Continued scale expansion, NIM marginally recovered in 4Q25
At end-2025, total assets, loans, and deposits grew by 7.6%, 5.4%, and 7.9% YoY, respectively. Compared with end-September, the growth rates changed by -0.9pp, -0.2pp, and -1.0pp. In 4Q25, retail, corporate, and bill financing accounted for 19%, 54%, and 27% of incremental loans, respectively. The NIM was 1.87% in 2025, flat versus the first three quarters of the year. In 2025A, the yield on interest-earning assets and the cost of interest-bearing liabilities were 3.04% and 1.26%, down by 4bp and 5bp from the first three quarters of the year, respectively. Deposit cost fell by 5bp from the first three quarters of the year to 1.17%, showing clear liability-side improvement. The quarterly NIM was 1.86% in 4Q25, up by 3bp QoQ from 3Q25, indicating a marginal rebound. Net interest income rose by 2.0% YoY, with the growth rate 0.3pp higher than in 9M25, showing stabilization at the margin. As time deposits mature through 2026, deposit costs should still have room to improve. That may partly offset downward pressure on loan pricing.
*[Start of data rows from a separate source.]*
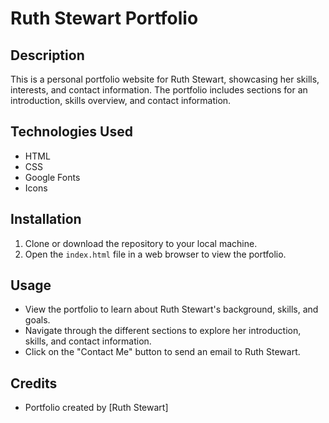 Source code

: # Ruth Stewart Portfolio

## Description
This is a personal portfolio website for Ruth Stewart, showcasing her skills, interests, and contact information. The portfolio includes sections for an introduction, skills overview, and contact information.

## Technologies Used
- HTML
- CSS
- Google Fonts
- Icons

## Installation
1. Clone or download the repository to your local machine.
2. Open the `index.html` file in a web browser to view the portfolio.

## Usage
- View the portfolio to learn about Ruth Stewart's background, skills, and goals.
- Navigate through the different sections to explore her introduction, skills, and contact information.
- Click on the "Contact Me" button to send an email to Ruth Stewart.

## Credits
- Portfolio created by [Ruth Stewart]

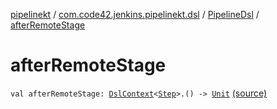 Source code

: [pipelinekt](../../index.md) / [com.code42.jenkins.pipelinekt.dsl](../index.md) / [PipelineDsl](index.md) / [afterRemoteStage](./after-remote-stage.md)

# afterRemoteStage

`val afterRemoteStage: `[`DslContext`](../-dsl-context/index.md)`<`[`Step`](../../com.code42.jenkins.pipelinekt.core.step/-step/index.md)`>.() -> `[`Unit`](https://kotlinlang.org/api/latest/jvm/stdlib/kotlin/-unit/index.html) [(source)](https://github.com/code42/pipelinekt/tree/master/dsl/src/main/kotlin/com/code42/jenkins/pipelinekt/dsl/PipelineDsl.kt#L48) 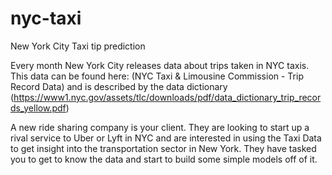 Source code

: # nyc-taxi
New York City Taxi tip prediction


Every month New York City releases data about trips taken in NYC taxis. This data can be found here: (NYC Taxi & Limousine Commission - Trip Record Data) and is described by the data dictionary (https://www1.nyc.gov/assets/tlc/downloads/pdf/data_dictionary_trip_records_yellow.pdf)

A new ride sharing company is your client. They are looking to start up a rival service to Uber or Lyft in NYC and are interested in using the Taxi Data to get insight into the transportation sector in New York. They have tasked you to get to know the data and start to build some simple models off of it.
Fee income growth accelerates
In 2025, net fee and commission income rose by 4.4% YoY, with the growth rate 3.5pp higher than in 9M25, showing marginal improvement in fee income. Wealth-management fee and commission income reached RMB26.7bn, up by 21.4% YoY. Specifically, distributed wealth products, funds, trust products, and securities all delivered solid growth, up by 19.0%, 40.4%, 65.6%, and 62.6% YoY, respectively. Insurance agency income fell by 9.4%, being the main dragging factor for fee income. Retail customer AUM reached RMB17.08tn, up by 14.4% YoY, showing strong resilience in wealth management. We expect fee income to maintain its growth trend in 2026. Other net non-interest income fell by 13.7% YoY, and the growth rate was 2.3pp lower than in the first three quarters. Fair value changes turned from positive to negative, at RMB-8.16bn versus RMB6.09bn in 2024, mainly due to bond-market volatility. In financial investments, we expect the company to capture trading opportunities in 2026 through account-allocation adjustments, while staying prudent on duration and risk management.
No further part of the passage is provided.